I’ve read the articles that state that couples have to learn to accept their lives after the honeymoon ends. I’ve seen the movies and TV shows depicting couples going through the rote of living their days. Blah, blah, blah! Sure, there are stages of a marriage, many of them, but you don’t get to thirty-three years feeling happy, passionate and in love without bringing with you some of the honeymoon feelings. You remember the honeymoon – the kindnesses, the love, the quiet talks together, etc., etc., etc. Those feelings, those niceties, those intimacies that we experience on our honeymoon are, I believe, what carries us happily through the years ahead…if we hold on to them.

Our wedding photographer told us that we should pick out photos from our wedding collection to put on the wall of our bedroom. His theory was that whenever we might have an argument or fight we would enter our bedroom and there we would be, the portrait of us on our wedding day and we would be reminded of how we felt on that day. There have only been a couple of times that I’ve actually had to take his advice and look at those pictures in the heat of anger, but when I did I was humbled to find myself remembering the bigger story, seeing the bigger picture. In fact, whenever I look at those pictures, whether it’s in an angry moment or just when I wake up in the morning, I am reminded of how I felt on that day and how, while it was truly wonderful then, it doesn’t even compare to how I feel now.

Friday, June 4, 2010

Pristine Arteries

Pristine arteries – that was the information we received after seven hours in the emergency room – oh, wait, it’s no longer known as the emergency room or ER, now it’s the emergency department or ED. I had my middle son drive me to the ED yesterday morning after experiencing chest pains that came on quickly and strongly and then began to radiate up my neck. At first I thought I just had heartburn (a condition for which I do take medication), but I quickly realized that the pain had progressed beyond typical heartburn. I sat for a few minutes in one of my old lady chairs, sweating profusely and trying to convince myself that nothing was wrong. However, it was very clear to me that I was experiencing the types of symptoms common to women heart attack victims. I considered sitting it out, but remembered hearing that it’s better to head to the ED and be a little embarrassed than to sit home and be sorry. So, off we went. My husband met me at the ED door and we were quickly ushered back for monitoring and evaluation. I won’t go in to all the details, but throughout the next seven hours, the staff performed several different tests to be sure that I hadn’t had a “cardiac event”. The end result was that, while they couldn’t tell me what had caused the pain, they could tell me what hadn’t caused it – I had not had a heart attack and I found out that, in fact, I have pristine arteries. That’s nice news to hear.

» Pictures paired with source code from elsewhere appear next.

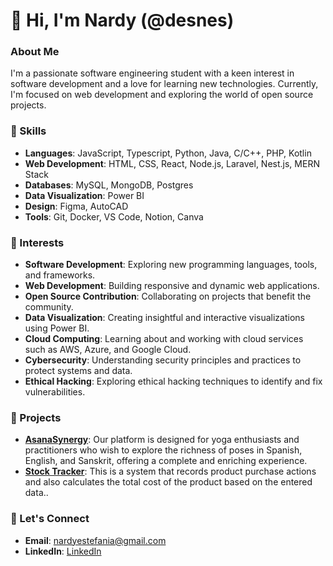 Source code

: 
# 👋 Hi, I'm Nardy (@desnes)

### About Me
I'm a passionate software engineering student with a keen interest in software development and a love for learning new technologies. Currently, I'm focused on web development and exploring the world of open source projects.

### 🔧 Skills
- **Languages**: JavaScript, Typescript, Python, Java, C/C++, PHP, Kotlin
- **Web Development**: HTML, CSS, React, Node.js, Laravel, Nest.js, MERN Stack
- **Databases**: MySQL, MongoDB, Postgres
- **Data Visualization**: Power BI
- **Design**: Figma, AutoCAD
- **Tools**: Git, Docker, VS Code, Notion, Canva

### 📌 Interests
- **Software Development**: Exploring new programming languages, tools, and frameworks.
- **Web Development**: Building responsive and dynamic web applications.
- **Open Source Contribution**: Collaborating on projects that benefit the community.
- **Data Visualization**: Creating insightful and interactive visualizations using Power BI.
- **Cloud Computing**: Learning about and working with cloud services such as AWS, Azure, and Google Cloud.
- **Cybersecurity**: Understanding security principles and practices to protect systems and data.
- **Ethical Hacking**: Exploring ethical hacking techniques to identify and fix vulnerabilities.


### 🌟 Projects
- **[AsanaSynergy]([link-to-repo](https://github.com/Cristof10/ABMODEL-Proyecto))**: Our platform is designed for yoga enthusiasts and practitioners who wish to explore the richness of poses in Spanish, English, and Sanskrit, offering a complete and enriching experience.
- **[Stock Tracker]([link-to-repo](https://github.com/Nathaly07/CES-Proyecto2023B))**: This is a system that records product purchase actions and also calculates the total cost of the product based on the entered data..

### 💬 Let's Connect
- **Email**: nardyestefania@gmail.com
- **LinkedIn**: [LinkedIn](www.linkedin.com/in/nardy-cachipuendo)


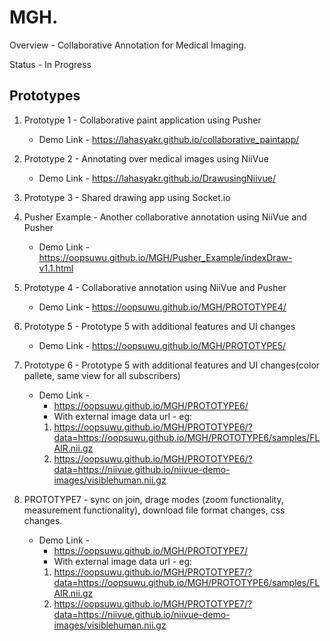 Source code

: # MGH.

Overview - Collaborative Annotation for Medical Imaging.

Status - In Progress

## Prototypes
  1. Prototype 1 - Collaborative paint application using Pusher
       * Demo Link - https://lahasyakr.github.io/collaborative_paintapp/
  2. Prototype 2 - Annotating over medical images using NiiVue
       * Demo Link - https://lahasyakr.github.io/DrawusingNiivue/
  3. Prototype 3 - Shared drawing app using Socket.io
  4. Pusher Example - Another collaborative annotation using NiiVue and Pusher
        * Demo Link - https://oopsuwu.github.io/MGH/Pusher_Example/indexDraw-v1.1.html
  5. Prototype 4 - Collaborative annotation using NiiVue and Pusher
        * Demo Link - https://oopsuwu.github.io/MGH/PROTOTYPE4/
  6. Prototype 5 - Prototype 5 with additional features and UI changes
        * Demo Link - https://oopsuwu.github.io/MGH/PROTOTYPE5/
  7. Prototype 6 - Prototype 5 with additional features and UI changes(color pallete, same view for all subscribers)
        * Demo Link -  
          * https://oopsuwu.github.io/MGH/PROTOTYPE6/
          * With external image data url - 
          eg:          
          1. https://oopsuwu.github.io/MGH/PROTOTYPE6/?data=https://oopsuwu.github.io/MGH/PROTOTYPE6/samples/FLAIR.nii.gz
          2. https://oopsuwu.github.io/MGH/PROTOTYPE6/?data=https://niivue.github.io/niivue-demo-images/visiblehuman.nii.gz
          
  8. PROTOTYPE7  - sync on join, drage modes (zoom functionality, measurement functionality), download file format changes, css changes.
        * Demo Link -  
          * https://oopsuwu.github.io/MGH/PROTOTYPE7/
          * With external image data url - 
          eg:          
          1. https://oopsuwu.github.io/MGH/PROTOTYPE7/?data=https://oopsuwu.github.io/MGH/PROTOTYPE6/samples/FLAIR.nii.gz
          2. https://oopsuwu.github.io/MGH/PROTOTYPE7/?data=https://niivue.github.io/niivue-demo-images/visiblehuman.nii.gz

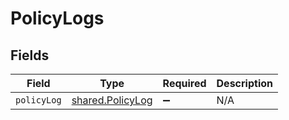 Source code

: # PolicyLogs


## Fields

| Field                                                       | Type                                                        | Required                                                    | Description                                                 |
| ----------------------------------------------------------- | ----------------------------------------------------------- | ----------------------------------------------------------- | ----------------------------------------------------------- |
| `policyLog`                                                 | [shared.PolicyLog](../../../sdk/models/shared/policylog.md) | :heavy_minus_sign:                                          | N/A                                                         |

As I sat in the bed throughout the afternoon yesterday, waiting to find out what had happened, I was scared. I was afraid that this was, in fact, a “cardiac event”. I feared that this was a blatant statement from my body that I had reached a new stage in my life – not one I’m anxious to admit or succumb to. I worried that healing from foot surgery would be nothing compared to the healing that would be necessary after a heart attack. Instead, I learned that I have pristine arteries and I feel a renewed sense of excitement over finishing this foot healing and beginning the process of rebuilding my muscles and fitness level after this surgery-induced hiatus.

For a lot of people, having a heart attack is a reason to improve their lifestyle. I’ve had a pretty healthy lifestyle for a long, long time and, even though I’m on the bench right now, I know I will go back to the lifestyle – and having had this heart attack scare really helps to remind me of who I am and what type of lifestyle I want to lead.